[[ DATASET RECORDS open ]]

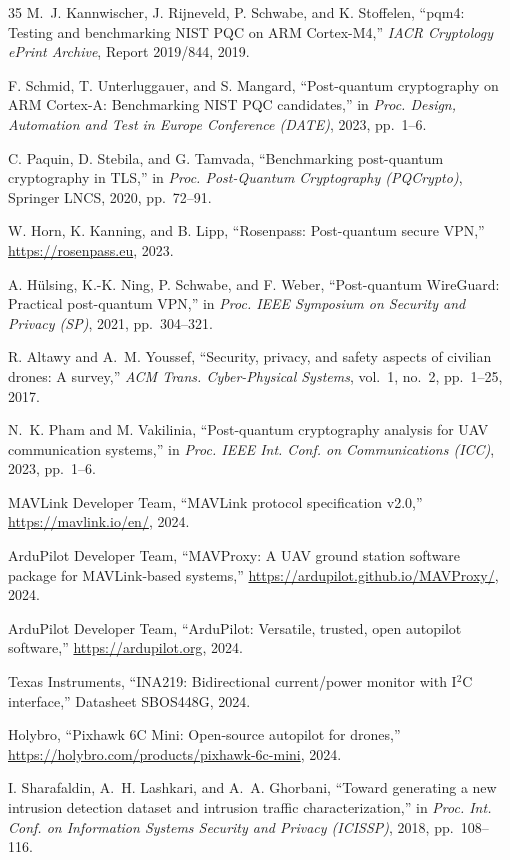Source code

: \documentclass[conference]{IEEEtran}
\begin{document}
\begin{thebibliography}{35}
M.~J. Kannwischer, J. Rijneveld, P. Schwabe, and K. Stoffelen, ``pqm4: Testing and benchmarking NIST PQC on ARM Cortex-M4,'' \emph{IACR Cryptology ePrint Archive}, Report 2019/844, 2019.

F. Schmid, T. Unterluggauer, and S. Mangard, ``Post-quantum cryptography on ARM Cortex-A: Benchmarking NIST PQC candidates,'' in \emph{Proc. Design, Automation and Test in Europe Conference (DATE)}, 2023, pp.~1--6.

C. Paquin, D. Stebila, and G. Tamvada, ``Benchmarking post-quantum cryptography in TLS,'' in \emph{Proc. Post-Quantum Cryptography (PQCrypto)}, Springer LNCS, 2020, pp.~72--91.

W. Horn, K. Kanning, and B. Lipp, ``Rosenpass: Post-quantum secure VPN,'' \url{https://rosenpass.eu}, 2023.

A. H{\"u}lsing, K.-K. Ning, P. Schwabe, and F. Weber, ``Post-quantum WireGuard: Practical post-quantum VPN,'' in \emph{Proc. IEEE Symposium on Security and Privacy (SP)}, 2021, pp.~304--321.

R. Altawy and A.~M. Youssef, ``Security, privacy, and safety aspects of civilian drones: A survey,'' \emph{ACM Trans. Cyber-Physical Systems}, vol.~1, no.~2, pp.~1--25, 2017.

N.~K. Pham and M. Vakilinia, ``Post-quantum cryptography analysis for UAV communication systems,'' in \emph{Proc. IEEE Int. Conf. on Communications (ICC)}, 2023, pp.~1--6.

MAVLink Developer Team, ``MAVLink protocol specification v2.0,'' \url{https://mavlink.io/en/}, 2024.

ArduPilot Developer Team, ``MAVProxy: A UAV ground station software package for MAVLink-based systems,'' \url{https://ardupilot.github.io/MAVProxy/}, 2024.

ArduPilot Developer Team, ``ArduPilot: Versatile, trusted, open autopilot software,'' \url{https://ardupilot.org}, 2024.

Texas Instruments, ``INA219: Bidirectional current/power monitor with I$^2$C interface,'' Datasheet SBOS448G, 2024.

Holybro, ``Pixhawk 6C Mini: Open-source autopilot for drones,'' \url{https://holybro.com/products/pixhawk-6c-mini}, 2024.

I. Sharafaldin, A.~H. Lashkari, and A.~A. Ghorbani, ``Toward generating a new intrusion detection dataset and intrusion traffic characterization,'' in \emph{Proc. Int. Conf. on Information Systems Security and Privacy (ICISSP)}, 2018, pp.~108--116.


\end{thebibliography}
\end{document}

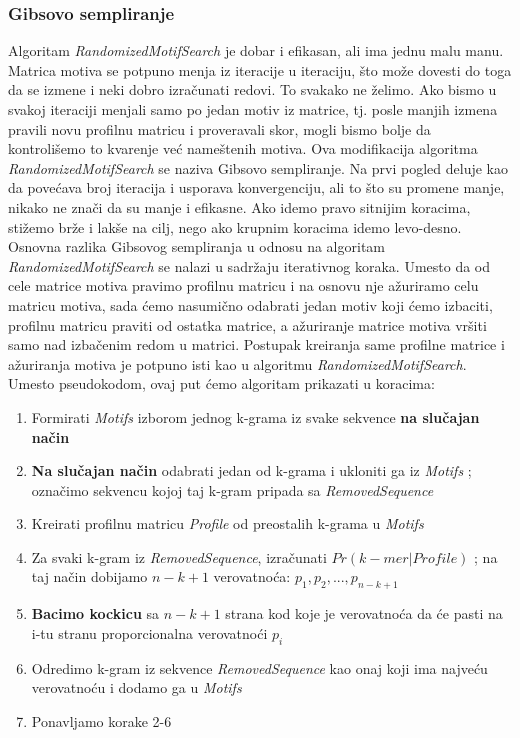 \subsubsection{Gibsovo sempliranje}
Algoritam \textit{RandomizedMotifSearch} je dobar i efikasan, ali ima jednu malu manu. Matrica motiva se potpuno menja iz iteracije u iteraciju, što može dovesti do toga da se izmene i neki dobro izračunati redovi. To svakako ne želimo. Ako bismo u svakoj iteraciji menjali samo po jedan motiv iz matrice, tj. posle manjih izmena pravili novu profilnu matricu i proveravali skor, mogli bismo bolje da kontrolišemo to kvarenje već nameštenih motiva. Ova modifikacija algoritma \textit{RandomizedMotifSearch} se naziva Gibsovo sempliranje. Na prvi pogled deluje kao da povećava broj iteracija i usporava konvergenciju, ali to što su promene manje, nikako ne znači da su manje i efikasne. Ako idemo pravo sitnijim koracima, stižemo brže i lakše na cilj, nego ako krupnim koracima idemo levo-desno. 
Osnovna razlika Gibsovog sempliranja u odnosu na algoritam \textit{RandomizedMotifSearch} se nalazi u sadržaju iterativnog koraka. Umesto da od cele matrice motiva pravimo profilnu matricu i na osnovu nje ažuriramo celu matricu motiva, sada ćemo nasumično odabrati jedan motiv koji ćemo izbaciti, profilnu matricu praviti od ostatka matrice, a ažuriranje matrice motiva vršiti samo nad izbačenim redom u matrici. Postupak kreiranja same profilne matrice i ažuriranja motiva je potpuno isti kao u algoritmu \textit{RandomizedMotifSearch}. Umesto pseudokodom, ovaj put ćemo algoritam prikazati u koracima:

\begin{enumerate}
    \item Formirati \textit{Motifs} izborom jednog k-grama iz svake sekvence \textbf{na slučajan način}
    \item \textbf{Na slučajan način} odabrati jedan od k-grama i ukloniti ga iz \textit{Motifs} ; označimo sekvencu kojoj taj k-gram pripada sa \textit{RemovedSequence}
    \item Kreirati profilnu matricu \textit{Profile} od preostalih k-grama u \textit{Motifs}
    \item Za svaki k-gram iz \textit{RemovedSequence}, izračunati $Pr(k-mer|Profile)$ ; na taj način dobijamo $n-k+1$ verovatnoća: $p_1, p_2, ..., p_{n-k+1}$
    \item \textbf{Bacimo kockicu} sa $n-k+1$ strana kod koje je verovatnoća da će pasti na i-tu stranu proporcionalna verovatnoći $p_i$
    \item Odredimo k-gram iz sekvence \textit{RemovedSequence} kao onaj koji ima najveću verovatnoću i dodamo ga u \textit{Motifs}
    \item Ponavljamo korake 2-6
\end{enumerate}

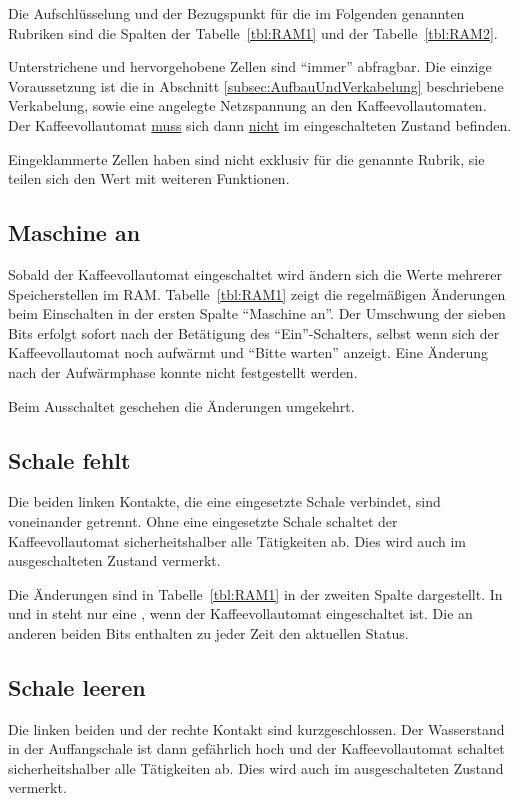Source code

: Die Aufschlüsselung und der Bezugspunkt für die im Folgenden genannten Rubriken sind die Spalten der Tabelle~\ref{tbl:RAM1} und der Tabelle~\ref{tbl:RAM2}.

Unterstrichene und hervorgehobene Zellen sind "`immer"' abfragbar.
Die einzige Voraussetzung ist die in Abschnitt \ref{subsec:AufbauUndVerkabelung} beschriebene Verkabelung, sowie eine angelegte Netzspannung an den Kaffeevollautomaten.
Der Kaffeevollautomat \underline{muss} sich dann \underline{nicht} im eingeschalteten Zustand befinden.

Eingeklammerte Zellen haben sind nicht exklusiv für die genannte Rubrik, sie teilen sich den Wert mit weiteren Funktionen.

\subsection{Maschine an}
Sobald der Kaffeevollautomat eingeschaltet wird ändern sich die Werte mehrerer Speicherstellen im \ac{RAM}.
Tabelle~\ref{tbl:RAM1} zeigt die regelmäßigen Änderungen beim Einschalten in der ersten Spalte "`Maschine an"'.
Der Umschwung der sieben Bits erfolgt sofort nach der Betätigung des "`Ein"'-Schalters, selbst wenn sich der Kaffeevollautomat noch aufwärmt und "`Bitte warten"' anzeigt.
Eine Änderung nach der Aufwärmphase konnte nicht festgestellt werden.

Beim Ausschaltet geschehen die Änderungen umgekehrt.

\subsection{Schale fehlt}
Die beiden linken Kontakte, die eine eingesetzte Schale verbindet, sind voneinander getrennt.
Ohne eine eingesetzte Schale schaltet der Kaffeevollautomat sicherheitshalber alle Tätigkeiten ab.
Dies wird auch im ausgeschalteten Zustand vermerkt.

Die Änderungen sind in Tabelle~\ref{tbl:RAM1} in der zweiten Spalte dargestellt.
In  und in  steht nur eine , wenn der Kaffeevollautomat eingeschaltet ist.
Die an anderen beiden Bits enthalten zu jeder Zeit den aktuellen Status.

\subsection{Schale leeren}
Die linken beiden und der rechte Kontakt sind kurzgeschlossen.
Der Wasserstand in der Auffangschale ist dann gefährlich hoch und der Kaffeevollautomat schaltet sicherheitshalber alle Tätigkeiten ab.
Dies wird auch im ausgeschalteten Zustand vermerkt.


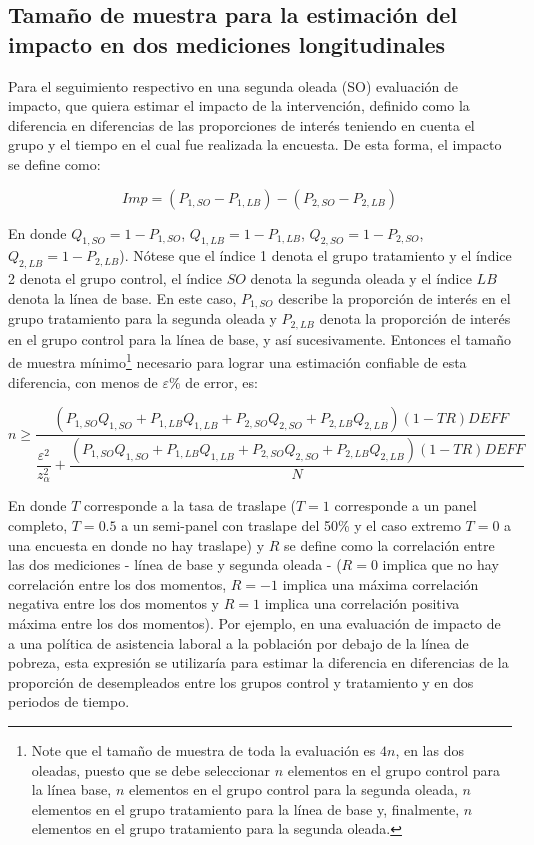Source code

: \documentclass[
  12pt,
  spanish,
]{book}
\begin{document}
\hypertarget{tamauxf1o-de-muestra-para-la-estimaciuxf3n-del-impacto-en-dos-mediciones-longitudinales}{%
\subsection{Tamaño de muestra para la estimación del impacto en dos mediciones longitudinales}\label{tamauxf1o-de-muestra-para-la-estimaciuxf3n-del-impacto-en-dos-mediciones-longitudinales}}

Para el seguimiento respectivo en una segunda oleada (SO) evaluación de impacto, que quiera estimar el impacto de la intervención, definido como la diferencia en diferencias de las proporciones de interés teniendo en cuenta el grupo y el tiempo en el cual fue realizada la encuesta. De esta forma, el impacto se define como:

\begin{equation}
Imp=(P_{1,SO}-P_{1,LB})-(P_{2,SO}-P_{2,LB})
\end{equation}

En donde \(Q_{1,SO}=1-P_{1,SO}\), \(Q_{1,LB}=1-P_{1,LB}\), \(Q_{2,SO}=1-P_{2,SO}\), \(Q_{2,LB}=1-P_{2,LB}\)). Nótese que el índice 1 denota el grupo tratamiento y el índice 2 denota el grupo control, el índice \(SO\) denota la segunda oleada y el índice \(LB\) denota la línea de base. En este caso, \(P_{1,SO}\) describe la proporción de interés en el grupo tratamiento para la segunda oleada y \(P_{2,LB}\) denota la proporción de interés en el grupo control para la línea de base, y así sucesivamente. Entonces el tamaño de muestra mínimo\footnote{Note que el tamaño de muestra de toda la evaluación es $4n$, en las dos oleadas, puesto que se debe seleccionar $n$ elementos en el grupo control para la línea base, $n$ elementos en el grupo control para la segunda oleada, $n$ elementos en el grupo tratamiento para la línea de base y, finalmente, $n$ elementos en el grupo tratamiento para la segunda oleada.} necesario para lograr una estimación confiable de esta diferencia, con menos de \(\varepsilon\%\) de error, es:

\begin{equation} 
n \geq \dfrac{(P_{1,SO}Q_{1,SO}+P_{1,LB}Q_{1,LB}+P_{2,SO}Q_{2,SO}+P_{2,LB}Q_{2,LB})(1-TR)DEFF}{\dfrac{\varepsilon^2}{z_{\alpha}^2}+\dfrac{(P_{1,SO}Q_{1,SO}+P_{1,LB}Q_{1,LB}+P_{2,SO}Q_{2,SO}+P_{2,LB}Q_{2,LB})(1-TR)DEFF}{N}}
\end{equation}

En donde \(T\) corresponde a la tasa de traslape (\(T=1\) corresponde a un panel completo, \(T=0.5\) a un semi-panel con traslape del 50\% y el caso extremo \(T=0\) a una encuesta en donde no hay traslape) y \(R\) se define como la correlación entre las dos mediciones - línea de base y segunda oleada - (\(R=0\) implica que no hay correlación entre los dos momentos, \(R=-1\) implica una máxima correlación negativa entre los dos momentos y \(R=1\) implica una correlación positiva máxima entre los dos momentos). Por ejemplo, en una evaluación de impacto de a una política de asistencia laboral a la población por debajo de la línea de pobreza, esta expresión se utilizaría para estimar la diferencia en diferencias de la proporción de desempleados entre los grupos control y tratamiento y en dos periodos de tiempo.
\end{document}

[[ DATASET RECORDS closed ]]

**ACTIVITY:** Can you repeat, word for word, every line above from the one containing "izborom jednog k-grama" down to the one containing "Kreirati profilnu matricu", including both?

**SOLUTION:**
    \item Formirati \textit{Motifs} izborom jednog k-grama iz svake sekvence \textbf{na slučajan način}
    \item \textbf{Na slučajan način} odabrati jedan od k-grama i ukloniti ga iz \textit{Motifs} ; označimo sekvencu kojoj taj k-gram pripada sa \textit{RemovedSequence}
    \item Kreirati profilnu matricu \textit{Profile} od preostalih k-grama u \textit{Motifs}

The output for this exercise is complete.